Banking Woes Threaten U.S. Economic Recovery

Article excerpt

PARIS (AP) _ The U.S. economy is inching toward a modest recovery but remains threatened by a banking sector facing its worst crisis since the Depression, a 24-nation economic group reported Monday.

In its annual report on the U.S. economy, the Organization of Economic Cooperation and Development called banking reform an "urgent priority."

It also suggested raising U.S. gasoline taxes, by far the lowest among the 24 industrialized democracies in the organization.

The report said the economic recovery would be "muted" compared with expansion after previous recessions.

Output growth through 1992 was projected at an annual rate of 3 percent to 3.5 percent, well below the average of 6 percent in the four quarters following the seven most recent recessions.

The report predicted that unemployment would drop from more than 6.5 percent now to 5.5 percent by the end of 1993. The inflation rate is expected to fall from its pre-recession level of about 5 percent to 4 percent by the end of 1992, it said.
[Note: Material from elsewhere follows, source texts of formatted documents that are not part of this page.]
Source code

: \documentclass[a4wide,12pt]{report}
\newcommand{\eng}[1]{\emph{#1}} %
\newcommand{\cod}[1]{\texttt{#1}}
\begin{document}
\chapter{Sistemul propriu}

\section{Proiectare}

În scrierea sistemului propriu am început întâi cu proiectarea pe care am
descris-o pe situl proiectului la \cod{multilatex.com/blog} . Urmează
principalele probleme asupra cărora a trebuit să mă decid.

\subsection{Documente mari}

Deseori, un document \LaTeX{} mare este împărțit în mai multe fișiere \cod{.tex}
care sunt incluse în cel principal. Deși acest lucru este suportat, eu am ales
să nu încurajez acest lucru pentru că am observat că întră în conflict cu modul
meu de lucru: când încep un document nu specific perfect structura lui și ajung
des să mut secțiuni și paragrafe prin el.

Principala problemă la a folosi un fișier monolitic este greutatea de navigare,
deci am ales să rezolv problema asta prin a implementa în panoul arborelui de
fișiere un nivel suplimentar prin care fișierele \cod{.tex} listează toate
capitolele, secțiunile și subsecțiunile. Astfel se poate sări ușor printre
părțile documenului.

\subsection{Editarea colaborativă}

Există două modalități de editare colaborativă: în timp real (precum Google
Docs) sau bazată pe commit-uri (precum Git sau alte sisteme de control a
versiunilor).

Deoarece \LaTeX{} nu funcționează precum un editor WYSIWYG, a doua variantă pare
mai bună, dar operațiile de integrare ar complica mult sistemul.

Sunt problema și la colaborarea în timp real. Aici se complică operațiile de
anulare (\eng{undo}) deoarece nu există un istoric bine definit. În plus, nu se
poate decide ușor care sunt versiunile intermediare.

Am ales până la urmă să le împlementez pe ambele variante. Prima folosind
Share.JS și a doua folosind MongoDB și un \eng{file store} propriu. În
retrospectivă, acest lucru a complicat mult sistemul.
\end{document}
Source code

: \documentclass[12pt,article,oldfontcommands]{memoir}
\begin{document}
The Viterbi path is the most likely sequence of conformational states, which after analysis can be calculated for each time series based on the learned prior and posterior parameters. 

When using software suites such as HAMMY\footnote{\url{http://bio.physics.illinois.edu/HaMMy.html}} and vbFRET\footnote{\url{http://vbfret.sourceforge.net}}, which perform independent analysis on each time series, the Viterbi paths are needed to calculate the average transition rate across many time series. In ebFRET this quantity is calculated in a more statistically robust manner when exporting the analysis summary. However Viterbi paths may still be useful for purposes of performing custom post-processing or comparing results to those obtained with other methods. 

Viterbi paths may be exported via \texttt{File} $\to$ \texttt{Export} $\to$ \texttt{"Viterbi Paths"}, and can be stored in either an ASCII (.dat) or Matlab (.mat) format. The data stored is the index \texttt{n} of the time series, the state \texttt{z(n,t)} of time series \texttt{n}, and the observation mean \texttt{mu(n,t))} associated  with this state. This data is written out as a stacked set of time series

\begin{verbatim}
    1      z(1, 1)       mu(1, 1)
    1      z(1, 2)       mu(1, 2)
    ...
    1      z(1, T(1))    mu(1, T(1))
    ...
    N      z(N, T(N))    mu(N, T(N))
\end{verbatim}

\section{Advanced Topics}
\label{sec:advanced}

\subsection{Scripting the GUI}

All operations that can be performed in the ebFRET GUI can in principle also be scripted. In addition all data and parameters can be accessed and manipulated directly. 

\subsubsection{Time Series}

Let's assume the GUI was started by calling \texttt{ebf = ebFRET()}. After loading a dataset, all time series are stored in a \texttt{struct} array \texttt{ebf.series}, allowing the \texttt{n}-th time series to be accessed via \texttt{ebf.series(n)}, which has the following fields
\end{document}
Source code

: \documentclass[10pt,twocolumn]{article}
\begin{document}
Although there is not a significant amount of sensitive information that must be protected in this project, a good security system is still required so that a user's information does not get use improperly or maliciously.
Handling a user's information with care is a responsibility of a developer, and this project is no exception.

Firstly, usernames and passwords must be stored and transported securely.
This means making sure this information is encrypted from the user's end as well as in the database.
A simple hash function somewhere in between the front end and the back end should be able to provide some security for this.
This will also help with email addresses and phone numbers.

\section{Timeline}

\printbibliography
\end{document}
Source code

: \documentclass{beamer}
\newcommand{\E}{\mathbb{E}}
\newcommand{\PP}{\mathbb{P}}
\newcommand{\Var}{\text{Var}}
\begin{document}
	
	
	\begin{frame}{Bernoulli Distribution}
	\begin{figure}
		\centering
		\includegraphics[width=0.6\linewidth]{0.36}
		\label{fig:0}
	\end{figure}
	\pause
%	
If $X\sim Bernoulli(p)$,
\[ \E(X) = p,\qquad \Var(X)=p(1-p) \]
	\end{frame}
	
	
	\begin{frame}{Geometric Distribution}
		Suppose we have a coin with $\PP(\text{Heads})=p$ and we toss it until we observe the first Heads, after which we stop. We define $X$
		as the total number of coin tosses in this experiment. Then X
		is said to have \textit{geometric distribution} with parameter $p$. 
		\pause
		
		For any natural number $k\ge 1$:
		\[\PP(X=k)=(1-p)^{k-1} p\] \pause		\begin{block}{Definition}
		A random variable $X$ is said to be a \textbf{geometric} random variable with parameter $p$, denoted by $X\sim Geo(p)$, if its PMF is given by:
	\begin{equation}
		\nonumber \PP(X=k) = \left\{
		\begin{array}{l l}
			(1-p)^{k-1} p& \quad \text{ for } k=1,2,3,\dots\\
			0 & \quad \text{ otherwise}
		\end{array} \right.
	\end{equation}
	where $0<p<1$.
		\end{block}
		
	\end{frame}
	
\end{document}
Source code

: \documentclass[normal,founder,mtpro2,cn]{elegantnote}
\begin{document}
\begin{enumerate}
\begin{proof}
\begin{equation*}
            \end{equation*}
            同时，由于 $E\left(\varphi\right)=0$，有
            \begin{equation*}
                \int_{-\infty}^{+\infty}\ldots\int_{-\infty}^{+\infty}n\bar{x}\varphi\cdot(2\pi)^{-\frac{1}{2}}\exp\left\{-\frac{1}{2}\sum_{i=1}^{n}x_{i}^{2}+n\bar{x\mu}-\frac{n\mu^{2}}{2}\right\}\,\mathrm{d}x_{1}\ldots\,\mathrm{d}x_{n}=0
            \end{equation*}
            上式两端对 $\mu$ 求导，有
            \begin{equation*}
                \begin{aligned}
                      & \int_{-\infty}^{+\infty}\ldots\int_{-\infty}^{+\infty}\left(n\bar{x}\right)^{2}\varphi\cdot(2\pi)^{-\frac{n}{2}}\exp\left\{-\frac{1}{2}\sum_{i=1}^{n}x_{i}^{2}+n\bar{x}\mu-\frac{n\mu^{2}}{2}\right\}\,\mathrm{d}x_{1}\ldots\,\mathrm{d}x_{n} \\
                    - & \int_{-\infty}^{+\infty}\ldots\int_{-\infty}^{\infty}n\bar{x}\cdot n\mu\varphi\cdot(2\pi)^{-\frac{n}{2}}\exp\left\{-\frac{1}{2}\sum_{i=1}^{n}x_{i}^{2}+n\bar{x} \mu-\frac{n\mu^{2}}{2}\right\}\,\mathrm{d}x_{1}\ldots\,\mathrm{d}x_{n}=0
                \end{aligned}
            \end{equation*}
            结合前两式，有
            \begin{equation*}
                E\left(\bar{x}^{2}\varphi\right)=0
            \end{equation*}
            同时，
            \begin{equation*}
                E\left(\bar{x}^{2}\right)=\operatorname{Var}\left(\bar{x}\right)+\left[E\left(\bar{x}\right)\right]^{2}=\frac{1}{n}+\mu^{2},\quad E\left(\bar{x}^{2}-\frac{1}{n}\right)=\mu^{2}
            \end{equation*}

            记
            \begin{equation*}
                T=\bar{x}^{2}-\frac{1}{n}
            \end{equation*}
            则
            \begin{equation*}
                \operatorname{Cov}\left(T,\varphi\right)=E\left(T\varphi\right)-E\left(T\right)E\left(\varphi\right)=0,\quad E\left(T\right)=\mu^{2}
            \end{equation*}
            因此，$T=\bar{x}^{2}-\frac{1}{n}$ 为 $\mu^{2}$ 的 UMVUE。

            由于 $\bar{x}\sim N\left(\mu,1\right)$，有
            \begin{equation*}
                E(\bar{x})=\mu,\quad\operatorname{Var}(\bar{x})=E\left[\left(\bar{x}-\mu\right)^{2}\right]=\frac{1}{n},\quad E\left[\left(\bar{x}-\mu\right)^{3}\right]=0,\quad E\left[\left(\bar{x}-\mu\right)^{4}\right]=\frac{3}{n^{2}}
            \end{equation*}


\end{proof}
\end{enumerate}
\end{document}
The major threats to the cautiously optimistic projections relate to supply of and demand for credit, the report said.

"On the supply side, the banking sector is in its worst shape since the 1930s and may therefore be unable or unwilling to finance a robust recovery," it said. "On the demand side, debt levels of both firms and households are high by historical standards."

The report saluted the resiliency of U.S. financial markets to weather recent stock market crashes.

"However, in recent years it has become increasingly apparent that one part of the financial sector _ banks and other deposit-taking institutions _ have experienced mounting difficulties," the report said. …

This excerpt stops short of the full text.